Work to be completed:
From the records below, extract all the text exactly and leave the images behind.
== Given records
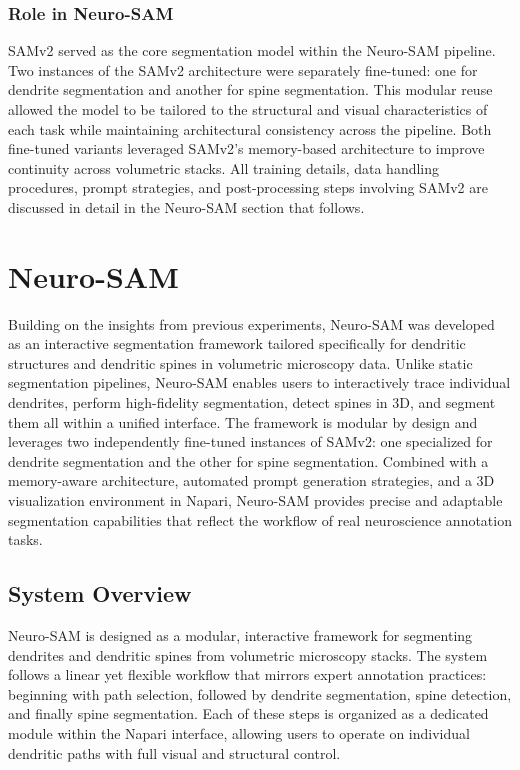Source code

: \subsubsection{\textbf{Role in Neuro-\gls{SAM}}}
\gls{SAMv2} served as the core segmentation model within the Neuro-\gls{SAM} pipeline. Two instances of the \gls{SAMv2} architecture were separately fine-tuned: one for dendrite segmentation and another for spine segmentation. This modular reuse allowed the model to be tailored to the structural and visual characteristics of each task while maintaining architectural consistency across the pipeline. Both fine-tuned variants leveraged \gls{SAMv2}’s memory-based architecture to improve continuity across volumetric stacks. All training details, data handling procedures, prompt strategies, and post-processing steps involving \gls{SAMv2} are discussed in detail in the Neuro-\gls{SAM} section that follows.

\section{Neuro-SAM}
Building on the insights from previous experiments, Neuro-\gls{SAM} was developed as an interactive segmentation framework tailored specifically for dendritic structures and dendritic spines in volumetric microscopy data. Unlike static segmentation pipelines, Neuro-\gls{SAM} enables users to interactively trace individual dendrites, perform high-fidelity segmentation, detect spines in 3D, and segment them all within a unified interface. The framework is modular by design and leverages two independently fine-tuned instances of \gls{SAMv2}: one specialized for dendrite segmentation and the other for spine segmentation. Combined with a memory-aware architecture, automated prompt generation strategies, and a 3D visualization environment in Napari, Neuro-\gls{SAM} provides precise and adaptable segmentation capabilities that reflect the workflow of real neuroscience annotation tasks.

\subsection{System Overview}
Neuro-\gls{SAM} is designed as a modular, interactive framework for segmenting dendrites and dendritic spines from volumetric microscopy stacks. The system follows a linear yet flexible workflow that mirrors expert annotation practices: beginning with path selection, followed by dendrite segmentation, spine detection, and finally spine segmentation. Each of these steps is organized as a dedicated module within the Napari interface, allowing users to operate on individual dendritic paths with full visual and structural control.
====
Reply:
Source code

: \subsubsection{\textbf{Role in Neuro-\gls{SAM}}}
\gls{SAMv2} served as the core segmentation model within the Neuro-\gls{SAM} pipeline. Two instances of the \gls{SAMv2} architecture were separately fine-tuned: one for dendrite segmentation and another for spine segmentation. This modular reuse allowed the model to be tailored to the structural and visual characteristics of each task while maintaining architectural consistency across the pipeline. Both fine-tuned variants leveraged \gls{SAMv2}’s memory-based architecture to improve continuity across volumetric stacks. All training details, data handling procedures, prompt strategies, and post-processing steps involving \gls{SAMv2} are discussed in detail in the Neuro-\gls{SAM} section that follows.

\section{Neuro-SAM}
Building on the insights from previous experiments, Neuro-\gls{SAM} was developed as an interactive segmentation framework tailored specifically for dendritic structures and dendritic spines in volumetric microscopy data. Unlike static segmentation pipelines, Neuro-\gls{SAM} enables users to interactively trace individual dendrites, perform high-fidelity segmentation, detect spines in 3D, and segment them all within a unified interface. The framework is modular by design and leverages two independently fine-tuned instances of \gls{SAMv2}: one specialized for dendrite segmentation and the other for spine segmentation. Combined with a memory-aware architecture, automated prompt generation strategies, and a 3D visualization environment in Napari, Neuro-\gls{SAM} provides precise and adaptable segmentation capabilities that reflect the workflow of real neuroscience annotation tasks.

\subsection{System Overview}
Neuro-\gls{SAM} is designed as a modular, interactive framework for segmenting dendrites and dendritic spines from volumetric microscopy stacks. The system follows a linear yet flexible workflow that mirrors expert annotation practices: beginning with path selection, followed by dendrite segmentation, spine detection, and finally spine segmentation. Each of these steps is organized as a dedicated module within the Napari interface, allowing users to operate on individual dendritic paths with full visual and structural control.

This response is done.